*Plain-text document sources:*
_ _ _ _ _
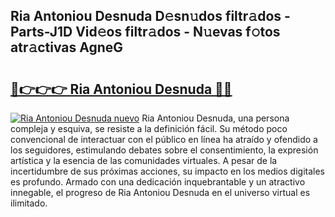 ## Ria Antoniou Desnuda D𝚎sn𝚞dos filtr𝚊dos - Parts-J1D Vid𝚎os filtr𝚊dos - N𝚞evas f𝚘tos atr𝚊ctivas AgneG

# <h2><a href="http://mb2ueg.tromn.icu/?c=Ria+Antoniou+Desnuda">🔗👉👉👉 Ria Antoniou Desnuda 🔗🔗</a></h2>

[![Ria Antoniou Desnuda nuevo](https://i.imgur.com/pEAQMta.gif)](http://mb2ueg.tromn.icu/?c=Ria+Antoniou+Desnuda)
Ria Antoniou Desnuda, una persona compleja y esquiva, se resiste a la definición fácil. Su método poco convencional de interactuar con el público en línea ha atraído y ofendido a los seguidores, estimulando debates sobre el consentimiento, la expresión artística y la esencia de las comunidades virtuales. A pesar de la incertidumbre de sus próximas acciones, su impacto en los medios digitales es profundo. Armado con una dedicación inquebrantable y un atractivo innegable, el progreso de Ria Antoniou Desnuda en el universo virtual es ilimitado.
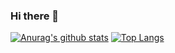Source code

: ### Hi there 👋

[![Anurag's github stats](https://github-readme-stats.vercel.app/api?username=IkeSZ)](https://github.com/anuraghazra/github-readme-stats)
[![Top Langs](https://github-readme-stats.vercel.app/api/top-langs/?username=IkeSZ&layout=compact)](https://github.com/anuraghazra/github-readme-stats)
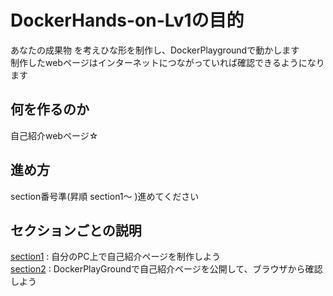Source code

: # DockerHands-on-Lv1の目的

あなたの成果物 を考えひな形を制作し、DockerPlaygroundで動かします  
制作したwebページはインターネットにつながっていれば確認できるようになります

## 何を作るのか

自己紹介webページ☆

## 進め方

section番号準(昇順 section1～ )進めてください

## セクションごとの説明

 [section1](https://github.com/GitEngHar/GrowTheLatestTechnorogy/blob/main/DockerHandson/Level1/section1.md) : 自分のPC上で自己紹介ページを制作しよう  
 [section2](https://github.com/GitEngHar/GrowTheLatestTechnorogy/blob/main/DockerHandson/Level1/section2.md) : DockerPlayGroundで自己紹介ページを公開して、ブラウザから確認しよう

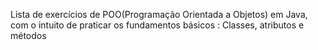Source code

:Lista de exercícios de POO(Programação Orientada a Objetos) em Java, com o intuito de praticar os fundamentos básicos : Classes, atributos e métodos
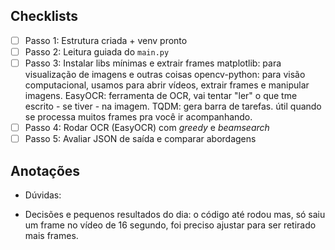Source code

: ## Checklists
- [ ] Passo 1: Estrutura criada + venv pronto
- [ ] Passo 2: Leitura guiada do `main.py`
- [ ] Passo 3: Instalar libs mínimas e extrair frames
              matplotlib: para visualização de imagens e outras coisas
              opencv-python: para visão computacional, usamos para abrir vídeos, extrair frames e manipular imagens. 
              EasyOCR: ferramenta de OCR, vai tentar "ler" o que tme escrito - se tiver - na imagem. 
              TQDM: gera barra de tarefas. útil quando se processa muitos frames pra você ir acompanhando. 
- [ ] Passo 4: Rodar OCR (EasyOCR) com *greedy* e *beamsearch*
- [ ] Passo 5: Avaliar JSON de saída e comparar abordagens

## Anotações
- Dúvidas:



- Decisões e pequenos resultados do dia:
        o código até rodou mas, só saiu um frame no vídeo de 16 segundo, foi preciso ajustar para ser retirado mais frames. 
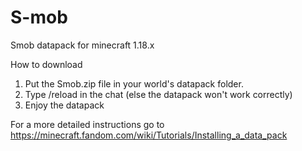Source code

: # S-mob
Smob datapack for minecraft 1.18.x

How to download 

1. Put the Smob.zip file in your world's datapack folder.
2. Type /reload in the chat (else the datapack won't work correctly)
3. Enjoy the datapack

For a more detailed instructions go to
https://minecraft.fandom.com/wiki/Tutorials/Installing_a_data_pack

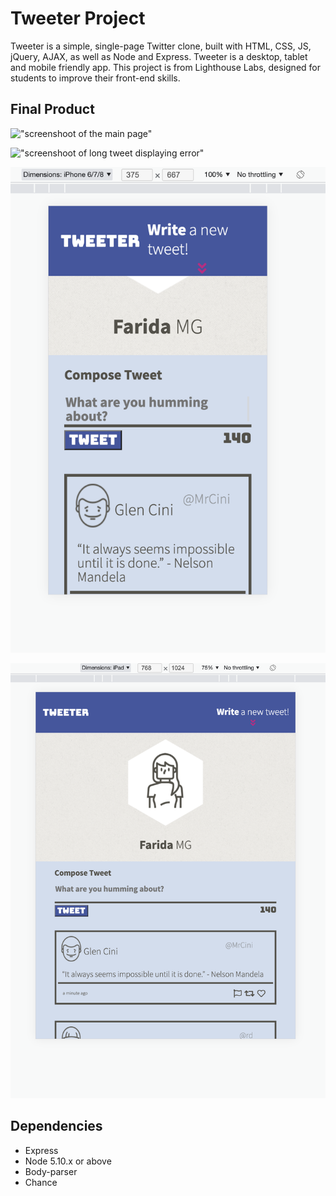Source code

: # Tweeter Project

Tweeter is a simple, single-page Twitter clone, built with HTML, CSS, JS, jQuery, AJAX, as well as Node and Express. Tweeter is a desktop, tablet and mobile friendly app. This project is from Lighthouse Labs, designed for students to improve their front-end skills.


## Final Product

!["screenshoot of the main page"](https://github.com/faridamoussaeff/tweeter/blob/master/docs/mainpage.jpeg)

!["screenshoot of long tweet displaying error"](https://github.com/faridamoussaeff/tweeter/blob/master/docs/longtweeterror.jpeg)

!["screenshoot of mobile version"](https://github.com/faridamoussaeff/tweeter/blob/master/docs/mobileversion.jpeg)

!["screenshoot of tablet version"](https://github.com/faridamoussaeff/tweeter/blob/master/docs/ipadversion.jpeg)


## Dependencies
- Express
- Node 5.10.x or above
- Body-parser
- Chance

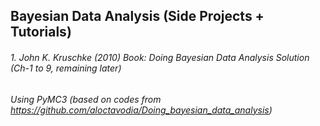 ## Bayesian Data Analysis (Side Projects + Tutorials)
###### 1. John K. Kruschke (2010) Book: Doing Bayesian Data Analysis Solution (Ch-1 to 9, remaining later) 
###### Using PyMC3 (based on codes from https://github.com/aloctavodia/Doing_bayesian_data_analysis)
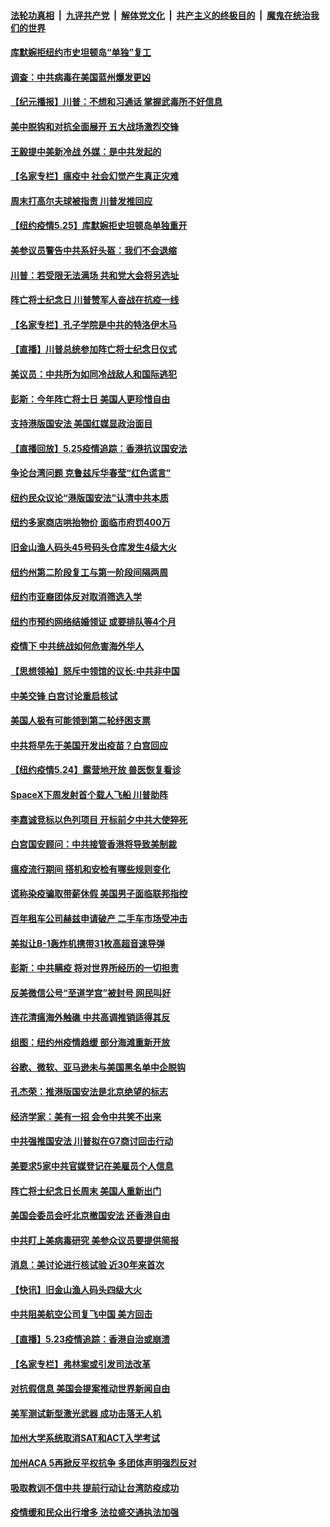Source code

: 

####  [法轮功真相](../../../../basic/blob/master/README.md?t=05261331) &nbsp;|&nbsp; [九评共产党](../../../../9ping.md/blob/master/README.md?t=05261331) &nbsp;|&nbsp; [解体党文化](../../../../jtdwh.md/blob/master/README.md?t=05261331)  &nbsp;|&nbsp; [共产主义的终极目的](../../../../gczydzjmd.md/blob/master/README.md?t=05261331) &nbsp;|&nbsp; [魔鬼在统治我们的世界](../../../../mgztzwmdsj.md/blob/master/README.md?t=05261331) 

#### [库默婉拒纽约市史坦顿岛“单独”复工](../pages/nsc412/n12136724.md?t=05261331) 

#### [调查：中共病毒在美国蓝州爆发更凶](../pages/nsc412/n12136227.md?t=05261331) 

#### [【纪元播报】川普：不想和习通话 掌握武毒所不好信息](../pages/nsc412/n12136415.md?t=05261331) 

#### [美中脱钩和对抗全面展开 五大战场激烈交锋](../pages/nsc412/n12136200.md?t=05261331) 

#### [王毅提中美新冷战 外媒：是中共发起的](../pages/nsc412/n12136080.md?t=05261331) 

#### [【名家专栏】瘟疫中 社会幻觉产生真正灾难](../pages/nsc412/n12131546.md?t=05261331) 

#### [周末打高尔夫球被指责 川普发推回应](../pages/nsc412/n12135827.md?t=05261331) 

#### [【纽约疫情5.25】库默婉拒史坦顿岛单独重开](../pages/nsc412/n12134954.md?t=05261331) 

#### [美参议员警告中共系好头盔：我们不会退缩](../pages/nsc412/n12135536.md?t=05261331) 

#### [川普：若受限无法满场 共和党大会将另选址](../pages/nsc412/n12135594.md?t=05261331) 

#### [阵亡将士纪念日 川普赞军人奋战在抗疫一线](../pages/nsc412/n12135462.md?t=05261331) 

#### [【名家专栏】孔子学院是中共的特洛伊木马](../pages/nsc412/n12131581.md?t=05261331) 

#### [【直播】川普总统参加阵亡将士纪念日仪式](../pages/nsc412/n12135420.md?t=05261331) 

#### [美议员：中共所为如同冷战敌人和国际逃犯](../pages/nsc412/n12135413.md?t=05261331) 

#### [彭斯：今年阵亡将士日 美国人更珍惜自由](../pages/nsc412/n12135427.md?t=05261331) 

#### [支持港版国安法 美国红媒显政治面目](../pages/nsc412/n12134034.md?t=05261331) 

#### [【直播回放】5.25疫情追踪：香港抗议国安法](../pages/nsc412/n12135040.md?t=05261331) 

#### [争论台湾问题 克鲁兹斥华春莹“红色谎言”](../pages/nsc412/n12134821.md?t=05261331) 

#### [纽约民众议论“港版国安法”认清中共本质](../pages/nsc412/n12134298.md?t=05261331) 

#### [纽约多家商店哄抬物价  面临市府罚400万](../pages/nsc412/n12134294.md?t=05261331) 

#### [旧金山渔人码头45号码头仓库发生4级大火](../pages/nsc412/n12134480.md?t=05261331) 

#### [纽约州第二阶段复工与第一阶段间隔两周](../pages/nsc412/n12134253.md?t=05261331) 

#### [纽约市亚裔团体反对取消筛选入学](../pages/nsc412/n12134248.md?t=05261331) 

#### [纽约市预约网络结婚领证 或要排队等4个月](../pages/nsc412/n12134260.md?t=05261331) 

#### [疫情下 中共统战如何危害海外华人](../pages/nsc412/n12118795.md?t=05261331) 

#### [【思想领袖】怒斥中领馆的议长:中共非中国](../pages/nsc412/n12082882.md?t=05261331) 

#### [中美交锋 白宫讨论重启核试](../pages/nsc412/n12133816.md?t=05261331) 

#### [美国人极有可能领到第二轮纾困支票](../pages/nsc412/n12133558.md?t=05261331) 

#### [中共将早先于美国开发出疫苗？白宫回应](../pages/nsc412/n12133606.md?t=05261331) 

#### [【纽约疫情5.24】露营地开放 兽医恢复看诊](../pages/nsc412/n12132788.md?t=05261331) 

#### [SpaceX下周发射首个载人飞船 川普助阵](../pages/nsc412/n12133565.md?t=05261331) 

#### [李嘉诚竞标以色列项目 开标前夕中共大使猝死](../pages/nsc412/n12133423.md?t=05261331) 

#### [白宫国安顾问：中共接管香港将导致美制裁](../pages/nsc412/n12133393.md?t=05261331) 

#### [瘟疫流行期间 搭机和安检有哪些规则变化](../pages/nsc412/n12130243.md?t=05261331) 

#### [谎称染疫骗取带薪休假 美国男子面临联邦指控](../pages/nsc412/n12132301.md?t=05261331) 

#### [百年租车公司赫兹申请破产 二手车市场受冲击](../pages/nsc412/n12132287.md?t=05261331) 

#### [美拟让B-1轰炸机携带31枚高超音速导弹](../pages/nsc412/n12050995.md?t=05261331) 

#### [彭斯：中共瞒疫 将对世界所经历的一切担责](../pages/nsc412/n12132235.md?t=05261331) 

#### [反美微信公号“至道学宫”被封号 网民叫好](../pages/nsc412/n12132191.md?t=05261331) 

#### [连花清瘟海外触礁 中共高调推销适得其反](../pages/nsc412/n12132101.md?t=05261331) 

#### [组图：纽约州疫情趋缓  部分海滩重新开放](../pages/nsc412/n12128811.md?t=05261331) 

#### [谷歌、微软、亚马逊未与美国黑名单中企脱钩](../pages/nsc412/n12131878.md?t=05261331) 

#### [孔杰荣：推港版国安法是北京绝望的标志](../pages/nsc412/n12131980.md?t=05261331) 

#### [经济学家：美有一招 会令中共笑不出来](../pages/nsc412/n12078838.md?t=05261331) 

#### [中共强推国安法 川普拟在G7商讨回击行动](../pages/nsc412/n12131877.md?t=05261331) 

#### [美要求5家中共官媒登记在美雇员个人信息](../pages/nsc412/n12131622.md?t=05261331) 

#### [阵亡将士纪念日长周末 美国人重新出门](../pages/nsc412/n12131808.md?t=05261331) 

#### [美国会委员会吁北京撤国安法 还香港自由](../pages/nsc412/n12131811.md?t=05261331) 

#### [中共盯上美病毒研究 美参众议员要提供简报](../pages/nsc412/n12131631.md?t=05261331) 

#### [消息：美讨论进行核试验 近30年来首次](../pages/nsc412/n12131603.md?t=05261331) 

#### [【快讯】旧金山渔人码头四级大火](../pages/nsc412/n12131559.md?t=05261331) 

#### [中共阻美航空公司复飞中国 美方回击](../pages/nsc412/n12131493.md?t=05261331) 

#### [【直播】5.23疫情追踪：香港自治或崩溃](../pages/nsc412/n12131425.md?t=05261331) 

#### [【名家专栏】弗林案或引发司法改革](../pages/nsc412/n12129516.md?t=05261331) 

#### [对抗假信息 美国会提案推动世界新闻自由](../pages/nsc412/n12131145.md?t=05261331) 

#### [美军测试新型激光武器 成功击落无人机](../pages/nsc412/n12131043.md?t=05261331) 

#### [加州大学系统取消SAT和ACT入学考试](../pages/nsc412/n12128372.md?t=05261331) 

#### [加州ACA  5再掀反平权抗争  多团体声明强烈反对](../pages/nsc412/n12130944.md?t=05261331) 

#### [吸取教训不信中共 提前行动让台湾防疫成功](../pages/nsc412/n12130693.md?t=05261331) 

#### [疫情缓和民众出行增多   法拉盛交通执法加强](../pages/nsc412/n12130830.md?t=05261331) 

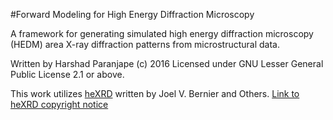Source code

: #Forward Modeling for High Energy Diffraction Microscopy

A framework for generating simulated high energy diffraction microscopy (HEDM)
area X-ray diffraction patterns from microstructural data.

Written by Harshad Paranjape
(c) 2016
Licensed under GNU Lesser General Public License 2.1 or above.

This work utilizes [heXRD](https://github.com/praxes/hexrd) written by Joel V. Bernier and Others.
[Link to heXRD copyright notice](https://github.com/praxes/hexrd/blob/master/hexrd/COPYING)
_ _ _ _ _
*WORK ITEM:* Above are some entries; copy exactly the lines from the line with "How to download" through the line with "## Final Product", both included, but none of the pictures.

*OUTPUT FOR THIS EXERCISE:*
How to download 

1. Put the Smob.zip file in your world's datapack folder.
2. Type /reload in the chat (else the datapack won't work correctly)
3. Enjoy the datapack

For a more detailed instructions go to
https://minecraft.fandom.com/wiki/Tutorials/Installing_a_data_pack

Source code

: # Tweeter Project

Tweeter is a simple, single-page Twitter clone, built with HTML, CSS, JS, jQuery, AJAX, as well as Node and Express. Tweeter is a desktop, tablet and mobile friendly app. This project is from Lighthouse Labs, designed for students to improve their front-end skills.


## Final Product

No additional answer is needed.